*MATERIAL TO PROCESS*.

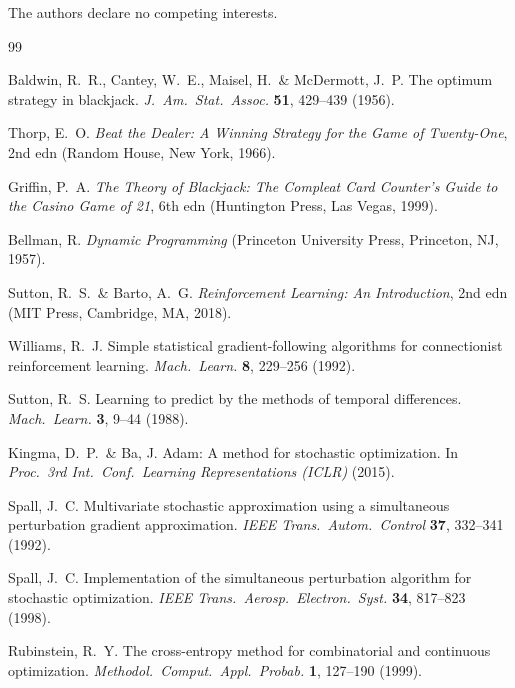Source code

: \documentclass[12pt]{article}
\begin{document}
The authors declare no competing interests.


\begin{thebibliography}{99}

Baldwin, R.\ R., Cantey, W.\ E., Maisel, H.\ \& McDermott, J.\ P.
The optimum strategy in blackjack.
\textit{J.\ Am.\ Stat.\ Assoc.} \textbf{51}, 429--439 (1956).

Thorp, E.\ O.
\textit{Beat the Dealer: A Winning Strategy for the Game of Twenty-One},
2nd edn (Random House, New York, 1966).

Griffin, P.\ A.
\textit{The Theory of Blackjack: The Compleat Card Counter's Guide to the Casino Game
of 21}, 6th edn (Huntington Press, Las Vegas, 1999).

Bellman, R.
\textit{Dynamic Programming} (Princeton University Press, Princeton, NJ, 1957).

Sutton, R.\ S.\ \& Barto, A.\ G.
\textit{Reinforcement Learning: An Introduction}, 2nd edn (MIT Press, Cambridge, MA, 2018).

Williams, R.\ J.
Simple statistical gradient-following algorithms for connectionist reinforcement
learning.
\textit{Mach.\ Learn.} \textbf{8}, 229--256 (1992).

Sutton, R.\ S.
Learning to predict by the methods of temporal differences.
\textit{Mach.\ Learn.} \textbf{3}, 9--44 (1988).

Kingma, D.\ P.\ \& Ba, J.
Adam: A method for stochastic optimization.
In \textit{Proc.\ 3rd Int.\ Conf.\ Learning Representations (ICLR)} (2015).

Spall, J.\ C.
Multivariate stochastic approximation using a simultaneous perturbation gradient
approximation.
\textit{IEEE Trans.\ Autom.\ Control} \textbf{37}, 332--341 (1992).

Spall, J.\ C.
Implementation of the simultaneous perturbation algorithm for stochastic optimization.
\textit{IEEE Trans.\ Aerosp.\ Electron.\ Syst.} \textbf{34}, 817--823 (1998).

Rubinstein, R.\ Y.
The cross-entropy method for combinatorial and continuous optimization.
\textit{Methodol.\ Comput.\ Appl.\ Probab.} \textbf{1}, 127--190 (1999).


\end{thebibliography}
\end{document}
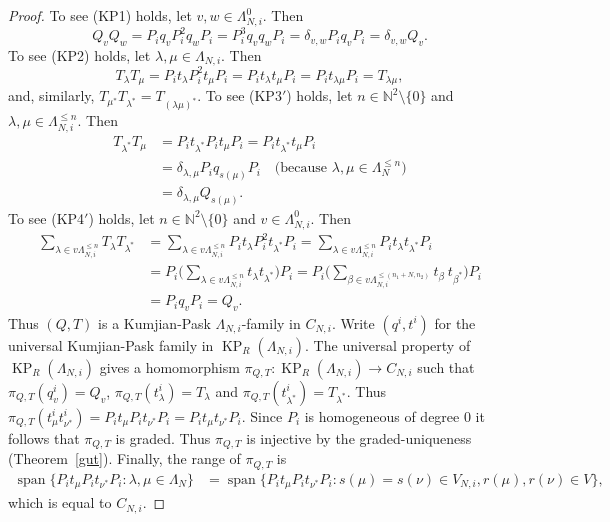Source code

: \documentclass[a4paper,12pt]{amsart}
\numberwithin{equation}{section}
\theoremstyle{definition}
\theoremstyle{remark}
\begin{document}
\begin{proof}
To see  (KP1) holds, let $v,w\in \Lambda_{N,i}^0$. Then 
\[
Q_vQ_w=P_iq_vP_i^2q_wP_i=P_i^3q_vq_wP_i=\delta_{v,w}P_iq_vP_i=\delta_{v,w}Q_v.
\]
To see  (KP2) holds, let $\lambda,\mu\in\Lambda_{N,i}$.  Then
\[
T_\lambda T_\mu=P_it_\lambda P_i^2 t_\mu P_i=P_it_\lambda t_\mu P_i=P_i t_{\lambda\mu}P_i=T_{\lambda\mu},
\]
and, similarly, $T_{\mu^*} T_{\lambda^*}=T_{(\lambda\mu)^*}$.
To see (KP3$'$) holds, let $n\in{\mathbb{N}}^2\setminus\{0\}$ and $\lambda,\mu\in\Lambda_{N,i}^{\leq n}$. Then
\begin{align*}
T_{\lambda^*}T_\mu&=P_i t_{\lambda^*}P_it_\mu P_i=P_i t_{\lambda^*}t_\mu P_i\\
&=\delta_{\lambda,\mu}P_i q_{s(\mu)} P_i \quad\text{(because $\lambda,\mu\in\Lambda_N^{\leq n}$)}\\
&=\delta_{\lambda,\mu}Q_{s(\mu)}.
\end{align*}
To see (KP4$'$) holds, let $n\in{\mathbb{N}}^2\setminus\{0\}$ and $v\in\Lambda_{N,i}^0$. Then
\begin{align*}
\sum_{\lambda\in v\Lambda_{N,i}^{\leq n}} T_\lambda T_{\lambda^*}
&=\sum_{\lambda\in v\Lambda_{N,i}^{\leq n}} P_it_\lambda P_i^2 t_{\lambda^*}P_i=\sum_{\lambda\in v\Lambda_{N,i}^{\leq n}} P_it_\lambda  t_{\lambda^*}P_i\\
&=P_i\Big( \sum_{\lambda\in v\Lambda_{N,i}^{\leq n}} t_\lambda  t_{\lambda^*} \Big)P_i
=P_i\Big( \sum_{\beta\in v\Lambda_{N,i}^{\leq (n_1+N, n_2)}} t_\beta\ t_{\beta^*} \Big)P_i\\
&=P_iq_vP_i=Q_v.
\end{align*}
Thus $(Q,T)$ is a Kumjian-Pask $\Lambda_{N,i}$-family in $C_{N,i}$. Write $(q^i, t^i)$ for the universal Kumjian-Pask family in $\operatorname{KP}_R(\Lambda_{N,i})$. The  universal property of $\operatorname{KP}_R(\Lambda_{N,i})$ gives a homomorphism $\pi_{Q,T}: \operatorname{KP}_R(\Lambda_{N,i})\to C_{N,i}$ such that $\pi_{Q,T}(q_v^i)=Q_v$, $\pi_{Q,T}(t_\lambda^i)=T_\lambda$ and $\pi_{Q,T}(t_{\lambda^*}^i)=T_{\lambda^*}$. Thus $\pi_{Q,T}(t_\mu^i t_{\nu^*}^i)=P_it_\mu P_i t_{\nu^*}P_i=P_it_\mu t_{\nu^*}P_i$. Since $P_i$ is homogeneous of degree $0$ it follows that $\pi_{Q,T}$ is graded.  Thus $\pi_{Q,T}$ is injective by the graded-uniqueness (Theorem~\ref{gut}). Finally, the range of $\pi_{Q,T}$ is 
\begin{align*}{\operatorname{\mathrm{span}}}\{P_i t_\mu P_i t_{\nu^*}P_i:\lambda,\mu\in \Lambda_N\}&={\operatorname{\mathrm{span}}}\{P_i t_\mu P_i t_{\nu^*}P_i: s(\mu)=s(\nu)\in V_{N,i}, r(\mu), r(\nu)\in V\}, \end{align*}
which is equal to $C_{N,i}$.
\end{proof}
\end{document}

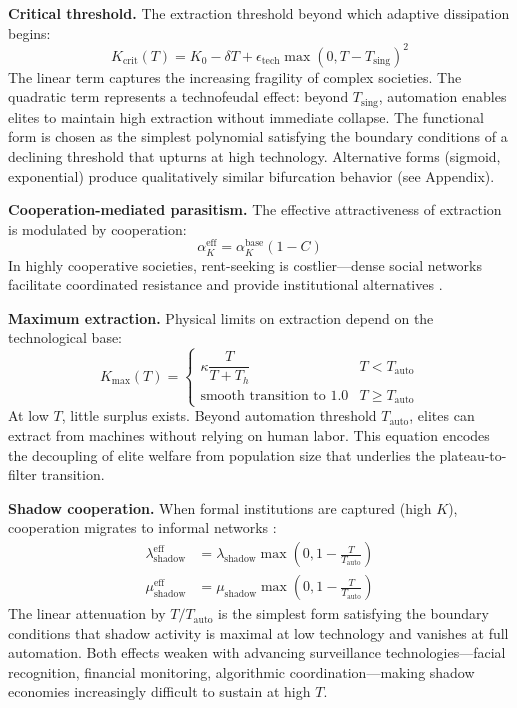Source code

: \textbf{Critical threshold.} The extraction threshold beyond which adaptive dissipation begins:
\begin{equation}
K_{\text{crit}}(T) = K_0 - \delta T + \epsilon_{\text{tech}} \max(0, T - T_{\text{sing}})^2
\label{eq:kcrit}
\end{equation}
The linear term captures the increasing fragility of complex societies. The quadratic term represents a technofeudal effect: beyond $T_{\text{sing}}$, automation enables elites to maintain high extraction without immediate collapse. The functional form is chosen as the simplest polynomial satisfying the boundary conditions of a declining threshold that upturns at high technology. Alternative forms (sigmoid, exponential) produce qualitatively similar bifurcation behavior (see Appendix).

\textbf{Cooperation-mediated parasitism.} The effective attractiveness of extraction is modulated by cooperation:
\begin{equation}
\alpha_K^{\text{eff}} = \alpha_K^{\text{base}} (1 - C)
\label{eq:alphak}
\end{equation}
In highly cooperative societies, rent-seeking is costlier---dense social networks facilitate coordinated resistance and provide institutional alternatives \cite{olson1965,putnam2000}.

\textbf{Maximum extraction.} Physical limits on extraction depend on the technological base:
\begin{equation}
K_{\max}(T) = \begin{cases}
\kappa \dfrac{T}{T + T_h} & T < T_{\text{auto}} \\[8pt]
\text{smooth transition to } 1.0 & T \geq T_{\text{auto}}
\end{cases}
\label{eq:kmax}
\end{equation}
At low $T$, little surplus exists. Beyond automation threshold $T_{\text{auto}}$, elites can extract from machines without relying on human labor. This equation encodes the decoupling of elite welfare from population size that underlies the plateau-to-filter transition.

\textbf{Shadow cooperation.} When formal institutions are captured (high $K$), cooperation migrates to informal networks \cite{de_soto1989}:
\begin{align}
\lambda_{\text{shadow}}^{\text{eff}} &= \lambda_{\text{shadow}} \max\left(0, 1 - \frac{T}{T_{\text{auto}}}\right) \\
\mu_{\text{shadow}}^{\text{eff}} &= \mu_{\text{shadow}} \max\left(0, 1 - \frac{T}{T_{\text{auto}}}\right)
\end{align}
The linear attenuation by $T/T_{\text{auto}}$ is the simplest form satisfying the boundary conditions that shadow activity is maximal at low technology and vanishes at full automation. Both effects weaken with advancing surveillance technologies---facial recognition, financial monitoring, algorithmic coordination---making shadow economies increasingly difficult to sustain at high $T$.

*WORK INSTRUCTIONS*.
Establish how many lines of the records contain the string "label" and state that number without elaboration.

*RESPONSE*.
3